--- START ---

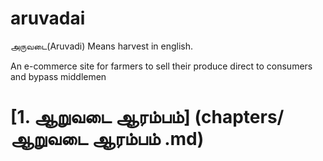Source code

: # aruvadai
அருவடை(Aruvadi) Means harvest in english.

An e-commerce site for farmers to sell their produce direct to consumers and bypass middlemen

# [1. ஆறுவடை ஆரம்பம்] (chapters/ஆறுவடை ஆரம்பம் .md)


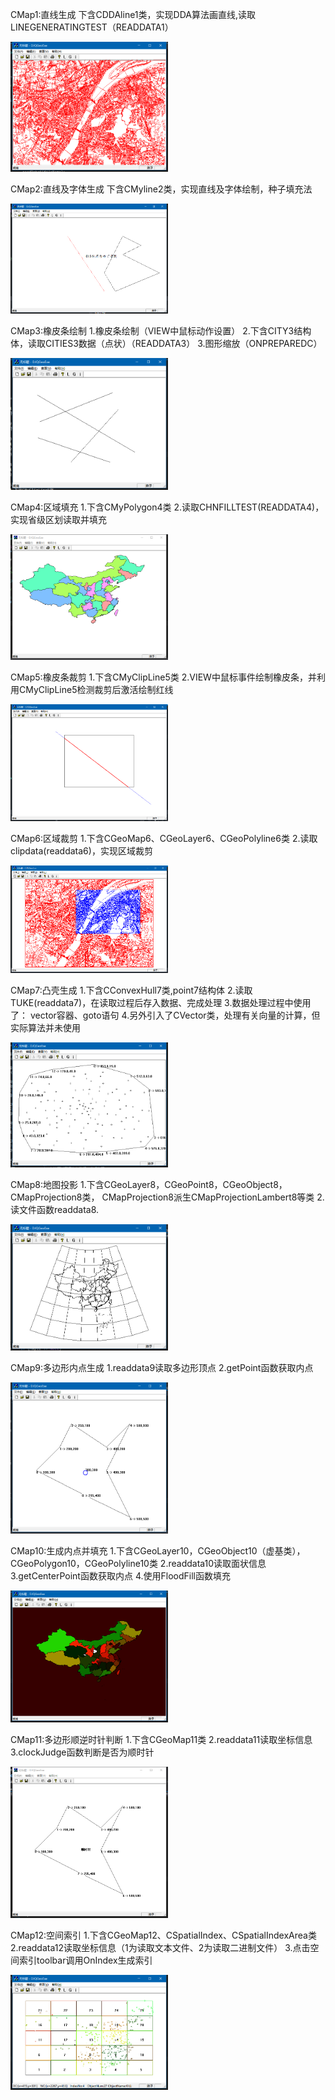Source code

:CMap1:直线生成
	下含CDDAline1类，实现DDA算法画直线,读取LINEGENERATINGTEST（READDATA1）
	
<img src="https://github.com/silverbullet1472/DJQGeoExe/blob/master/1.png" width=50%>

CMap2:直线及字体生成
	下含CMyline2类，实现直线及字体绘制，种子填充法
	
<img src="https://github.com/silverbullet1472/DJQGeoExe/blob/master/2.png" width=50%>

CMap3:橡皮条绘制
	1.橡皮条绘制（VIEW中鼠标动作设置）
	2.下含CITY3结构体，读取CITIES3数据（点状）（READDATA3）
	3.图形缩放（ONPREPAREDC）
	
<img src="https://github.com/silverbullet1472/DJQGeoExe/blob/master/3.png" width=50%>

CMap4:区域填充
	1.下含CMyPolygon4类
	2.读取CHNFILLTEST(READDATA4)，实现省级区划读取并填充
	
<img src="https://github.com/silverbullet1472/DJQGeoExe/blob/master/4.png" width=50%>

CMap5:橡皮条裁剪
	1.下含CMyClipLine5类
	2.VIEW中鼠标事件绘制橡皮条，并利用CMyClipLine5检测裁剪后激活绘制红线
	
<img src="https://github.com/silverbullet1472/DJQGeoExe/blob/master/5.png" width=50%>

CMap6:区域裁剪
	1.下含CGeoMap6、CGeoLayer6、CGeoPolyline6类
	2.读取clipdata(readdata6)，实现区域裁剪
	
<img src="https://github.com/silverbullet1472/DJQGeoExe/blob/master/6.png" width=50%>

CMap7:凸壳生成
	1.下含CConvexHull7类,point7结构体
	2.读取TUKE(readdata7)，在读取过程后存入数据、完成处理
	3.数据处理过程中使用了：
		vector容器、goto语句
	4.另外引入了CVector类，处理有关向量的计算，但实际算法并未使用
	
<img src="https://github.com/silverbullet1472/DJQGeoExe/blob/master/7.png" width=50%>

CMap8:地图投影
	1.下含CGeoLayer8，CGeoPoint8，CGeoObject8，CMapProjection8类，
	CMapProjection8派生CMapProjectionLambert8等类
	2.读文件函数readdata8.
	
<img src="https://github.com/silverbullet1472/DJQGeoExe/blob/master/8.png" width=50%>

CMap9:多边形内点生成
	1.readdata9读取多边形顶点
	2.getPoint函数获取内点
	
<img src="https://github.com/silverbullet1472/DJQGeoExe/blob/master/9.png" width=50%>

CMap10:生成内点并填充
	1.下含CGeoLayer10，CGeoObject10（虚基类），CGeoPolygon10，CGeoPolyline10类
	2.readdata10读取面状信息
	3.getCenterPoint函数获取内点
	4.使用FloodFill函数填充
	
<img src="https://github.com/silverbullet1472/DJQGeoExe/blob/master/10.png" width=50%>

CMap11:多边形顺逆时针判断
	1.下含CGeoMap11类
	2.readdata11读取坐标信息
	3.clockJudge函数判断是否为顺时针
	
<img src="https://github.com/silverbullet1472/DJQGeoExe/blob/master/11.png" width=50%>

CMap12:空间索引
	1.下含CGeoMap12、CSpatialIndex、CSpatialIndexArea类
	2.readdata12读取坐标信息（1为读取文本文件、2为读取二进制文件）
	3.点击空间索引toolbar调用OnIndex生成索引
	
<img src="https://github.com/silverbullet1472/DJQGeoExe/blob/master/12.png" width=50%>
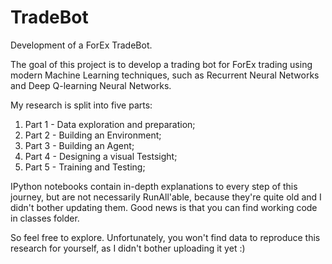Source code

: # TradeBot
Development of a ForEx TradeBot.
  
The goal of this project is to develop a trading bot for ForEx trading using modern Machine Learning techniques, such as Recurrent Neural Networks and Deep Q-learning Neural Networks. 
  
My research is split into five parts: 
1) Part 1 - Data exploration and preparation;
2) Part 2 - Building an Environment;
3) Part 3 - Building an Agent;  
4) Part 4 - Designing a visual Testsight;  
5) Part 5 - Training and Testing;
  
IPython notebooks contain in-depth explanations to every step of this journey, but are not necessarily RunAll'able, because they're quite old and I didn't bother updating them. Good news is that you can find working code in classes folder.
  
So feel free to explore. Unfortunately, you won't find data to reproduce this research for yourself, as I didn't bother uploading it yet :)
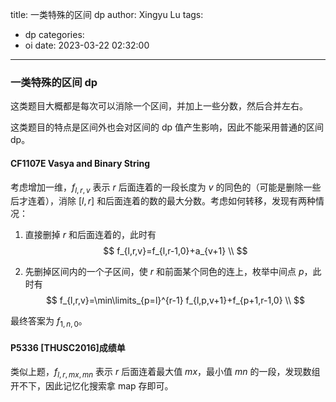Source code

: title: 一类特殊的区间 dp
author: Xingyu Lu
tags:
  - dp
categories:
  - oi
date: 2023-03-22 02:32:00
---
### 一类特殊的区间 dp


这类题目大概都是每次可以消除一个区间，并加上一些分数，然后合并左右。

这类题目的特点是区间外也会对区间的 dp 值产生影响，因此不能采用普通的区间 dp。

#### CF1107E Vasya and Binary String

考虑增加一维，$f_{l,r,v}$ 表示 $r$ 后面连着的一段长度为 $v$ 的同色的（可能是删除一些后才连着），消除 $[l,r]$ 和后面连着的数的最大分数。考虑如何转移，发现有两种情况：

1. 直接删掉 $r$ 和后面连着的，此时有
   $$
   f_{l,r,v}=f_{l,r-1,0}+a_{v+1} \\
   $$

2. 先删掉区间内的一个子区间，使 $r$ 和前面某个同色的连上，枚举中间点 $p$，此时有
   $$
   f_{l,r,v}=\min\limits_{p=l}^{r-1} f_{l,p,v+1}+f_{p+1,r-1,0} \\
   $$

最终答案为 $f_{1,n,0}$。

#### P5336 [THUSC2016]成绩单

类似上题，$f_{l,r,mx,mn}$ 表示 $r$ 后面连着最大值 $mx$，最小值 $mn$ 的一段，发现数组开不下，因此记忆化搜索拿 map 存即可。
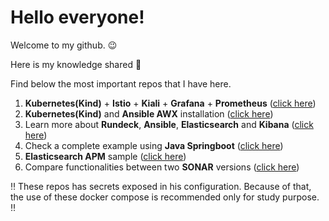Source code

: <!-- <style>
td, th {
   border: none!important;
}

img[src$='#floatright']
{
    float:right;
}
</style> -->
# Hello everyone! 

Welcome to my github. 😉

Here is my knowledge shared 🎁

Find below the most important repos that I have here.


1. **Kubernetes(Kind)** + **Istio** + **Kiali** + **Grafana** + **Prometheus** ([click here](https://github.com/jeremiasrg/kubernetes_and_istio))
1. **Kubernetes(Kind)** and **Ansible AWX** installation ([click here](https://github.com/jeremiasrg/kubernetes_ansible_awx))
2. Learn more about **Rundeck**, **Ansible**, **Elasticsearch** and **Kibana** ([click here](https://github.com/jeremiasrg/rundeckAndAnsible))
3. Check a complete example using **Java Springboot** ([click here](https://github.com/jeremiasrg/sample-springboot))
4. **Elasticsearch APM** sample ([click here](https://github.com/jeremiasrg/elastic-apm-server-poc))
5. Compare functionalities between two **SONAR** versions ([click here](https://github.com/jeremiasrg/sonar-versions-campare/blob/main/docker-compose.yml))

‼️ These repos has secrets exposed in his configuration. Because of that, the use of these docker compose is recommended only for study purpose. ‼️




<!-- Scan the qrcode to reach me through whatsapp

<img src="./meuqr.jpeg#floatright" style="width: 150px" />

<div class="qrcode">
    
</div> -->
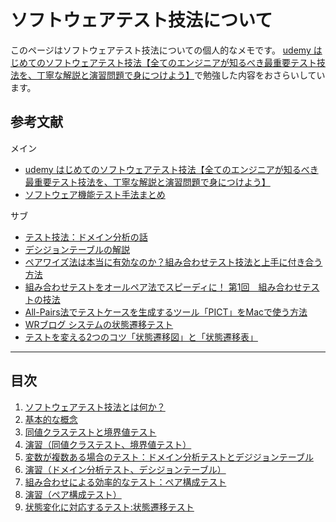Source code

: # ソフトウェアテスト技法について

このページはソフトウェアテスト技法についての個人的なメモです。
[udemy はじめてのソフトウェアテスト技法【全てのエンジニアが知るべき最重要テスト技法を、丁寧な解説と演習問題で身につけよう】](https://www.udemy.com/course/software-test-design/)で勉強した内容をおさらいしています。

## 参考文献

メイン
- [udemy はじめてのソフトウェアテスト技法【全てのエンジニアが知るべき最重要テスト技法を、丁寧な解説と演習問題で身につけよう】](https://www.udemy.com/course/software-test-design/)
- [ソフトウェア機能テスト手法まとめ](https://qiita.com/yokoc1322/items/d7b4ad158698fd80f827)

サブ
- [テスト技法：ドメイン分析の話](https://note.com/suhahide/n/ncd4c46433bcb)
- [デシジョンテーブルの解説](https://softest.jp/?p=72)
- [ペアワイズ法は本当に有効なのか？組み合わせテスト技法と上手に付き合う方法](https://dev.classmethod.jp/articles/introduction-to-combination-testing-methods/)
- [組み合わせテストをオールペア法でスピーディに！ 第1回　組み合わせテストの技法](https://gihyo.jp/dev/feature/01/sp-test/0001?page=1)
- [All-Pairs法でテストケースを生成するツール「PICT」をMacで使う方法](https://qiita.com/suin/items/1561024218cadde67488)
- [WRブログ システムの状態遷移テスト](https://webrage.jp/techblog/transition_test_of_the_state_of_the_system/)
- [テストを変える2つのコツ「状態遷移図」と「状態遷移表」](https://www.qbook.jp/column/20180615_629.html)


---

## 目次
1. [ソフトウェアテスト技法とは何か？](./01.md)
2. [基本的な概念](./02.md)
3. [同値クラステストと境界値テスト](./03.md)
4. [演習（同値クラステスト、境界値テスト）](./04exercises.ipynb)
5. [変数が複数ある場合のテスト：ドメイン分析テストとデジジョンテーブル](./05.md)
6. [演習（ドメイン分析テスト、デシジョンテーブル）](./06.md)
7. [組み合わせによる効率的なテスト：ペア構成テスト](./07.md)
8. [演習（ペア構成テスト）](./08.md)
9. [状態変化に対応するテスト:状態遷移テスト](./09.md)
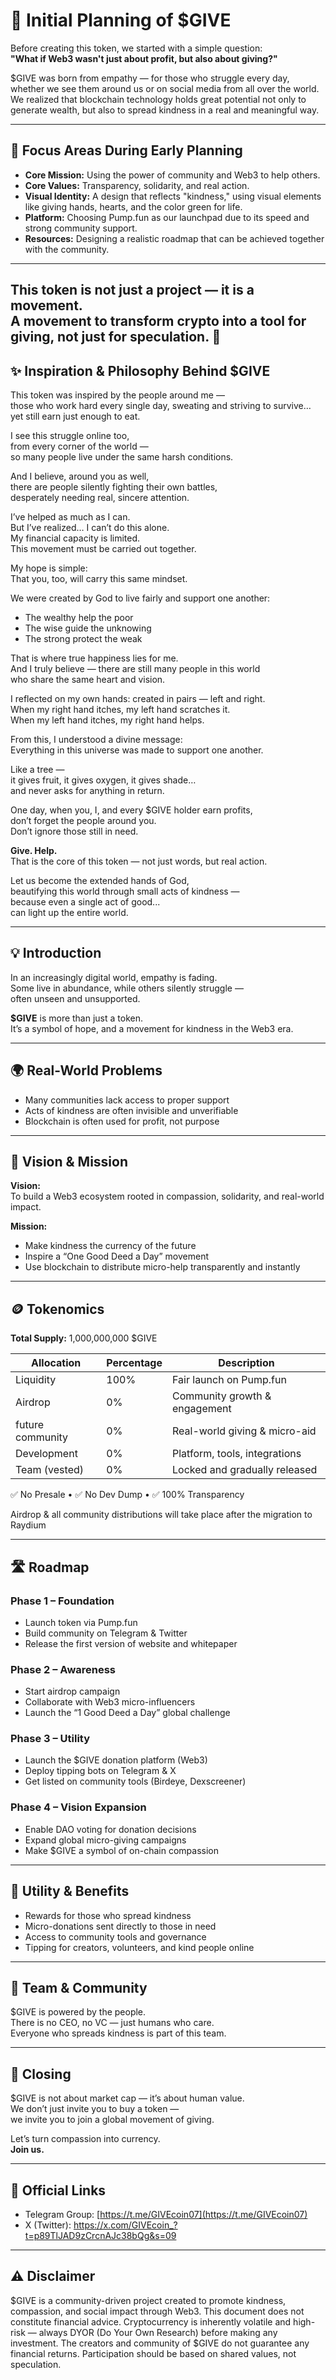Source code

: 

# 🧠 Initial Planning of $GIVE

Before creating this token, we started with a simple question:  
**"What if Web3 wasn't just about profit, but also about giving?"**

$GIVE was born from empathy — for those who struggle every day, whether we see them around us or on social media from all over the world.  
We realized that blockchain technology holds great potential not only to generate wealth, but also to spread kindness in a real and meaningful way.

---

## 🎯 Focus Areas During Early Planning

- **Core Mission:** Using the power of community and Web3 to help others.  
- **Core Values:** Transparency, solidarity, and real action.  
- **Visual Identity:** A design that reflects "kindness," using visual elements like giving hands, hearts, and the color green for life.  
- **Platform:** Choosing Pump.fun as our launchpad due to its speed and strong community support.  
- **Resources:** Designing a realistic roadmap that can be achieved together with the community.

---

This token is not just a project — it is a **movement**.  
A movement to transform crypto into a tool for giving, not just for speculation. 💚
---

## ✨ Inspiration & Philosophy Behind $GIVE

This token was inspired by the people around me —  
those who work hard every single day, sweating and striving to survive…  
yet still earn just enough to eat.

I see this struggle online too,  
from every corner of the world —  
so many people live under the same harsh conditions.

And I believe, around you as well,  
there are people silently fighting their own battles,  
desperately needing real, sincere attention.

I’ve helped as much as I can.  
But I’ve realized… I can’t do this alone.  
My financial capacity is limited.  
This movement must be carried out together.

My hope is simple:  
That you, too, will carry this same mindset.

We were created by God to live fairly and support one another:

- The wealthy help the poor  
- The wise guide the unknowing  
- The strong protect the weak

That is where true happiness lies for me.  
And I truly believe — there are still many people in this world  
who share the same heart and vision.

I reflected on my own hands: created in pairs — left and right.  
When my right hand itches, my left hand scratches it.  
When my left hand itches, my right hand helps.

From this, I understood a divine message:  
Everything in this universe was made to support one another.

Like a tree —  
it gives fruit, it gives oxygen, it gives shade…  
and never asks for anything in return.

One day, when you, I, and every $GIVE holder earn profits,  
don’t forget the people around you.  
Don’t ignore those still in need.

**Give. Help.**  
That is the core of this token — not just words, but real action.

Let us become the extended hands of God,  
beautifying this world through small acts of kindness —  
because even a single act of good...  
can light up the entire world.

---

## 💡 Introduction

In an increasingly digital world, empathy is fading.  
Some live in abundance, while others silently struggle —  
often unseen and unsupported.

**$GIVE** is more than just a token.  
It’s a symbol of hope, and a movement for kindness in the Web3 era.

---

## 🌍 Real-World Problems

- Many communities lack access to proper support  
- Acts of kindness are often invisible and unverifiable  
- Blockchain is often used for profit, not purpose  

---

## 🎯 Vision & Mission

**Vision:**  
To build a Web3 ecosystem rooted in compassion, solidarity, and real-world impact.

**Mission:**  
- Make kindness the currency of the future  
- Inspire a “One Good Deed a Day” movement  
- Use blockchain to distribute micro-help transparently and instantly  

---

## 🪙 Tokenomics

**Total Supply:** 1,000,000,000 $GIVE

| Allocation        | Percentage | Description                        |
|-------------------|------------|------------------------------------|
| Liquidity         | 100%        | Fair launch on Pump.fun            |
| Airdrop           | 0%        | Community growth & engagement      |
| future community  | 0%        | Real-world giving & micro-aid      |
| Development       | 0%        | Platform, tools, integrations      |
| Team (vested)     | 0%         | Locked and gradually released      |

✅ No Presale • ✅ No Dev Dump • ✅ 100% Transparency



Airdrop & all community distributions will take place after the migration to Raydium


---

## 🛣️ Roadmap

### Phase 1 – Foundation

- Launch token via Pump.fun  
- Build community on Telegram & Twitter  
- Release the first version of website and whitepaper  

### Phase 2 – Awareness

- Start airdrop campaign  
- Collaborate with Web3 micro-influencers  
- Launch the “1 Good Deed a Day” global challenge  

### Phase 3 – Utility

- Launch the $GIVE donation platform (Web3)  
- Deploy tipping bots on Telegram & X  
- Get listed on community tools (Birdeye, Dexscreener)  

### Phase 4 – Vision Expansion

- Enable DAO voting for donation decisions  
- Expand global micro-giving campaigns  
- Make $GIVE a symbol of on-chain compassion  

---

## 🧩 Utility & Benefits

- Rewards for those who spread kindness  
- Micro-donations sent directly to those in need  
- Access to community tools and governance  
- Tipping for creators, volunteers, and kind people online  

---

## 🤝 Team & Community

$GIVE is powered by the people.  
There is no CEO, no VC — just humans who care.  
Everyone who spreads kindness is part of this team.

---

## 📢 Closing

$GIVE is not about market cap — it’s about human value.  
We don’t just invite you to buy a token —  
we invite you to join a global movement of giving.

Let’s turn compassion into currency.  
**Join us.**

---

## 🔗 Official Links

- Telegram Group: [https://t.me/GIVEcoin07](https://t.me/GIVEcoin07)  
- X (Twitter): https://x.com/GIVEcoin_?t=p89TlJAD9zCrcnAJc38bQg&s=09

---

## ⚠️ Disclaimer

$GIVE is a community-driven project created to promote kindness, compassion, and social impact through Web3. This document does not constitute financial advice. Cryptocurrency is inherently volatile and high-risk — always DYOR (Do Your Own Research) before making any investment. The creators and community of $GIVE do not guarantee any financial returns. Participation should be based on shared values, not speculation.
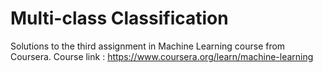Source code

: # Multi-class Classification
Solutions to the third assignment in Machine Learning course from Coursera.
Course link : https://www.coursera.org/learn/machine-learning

--- END ---

Task to carry out: The output should be exactly the lines above from the line containing "This token was" to the line containing "from every corner of the world —", inclusive, with no other lines.

Expected answer:
This token was inspired by the people around me —  
those who work hard every single day, sweating and striving to survive…  
yet still earn just enough to eat.

I see this struggle online too,  
from every corner of the world —  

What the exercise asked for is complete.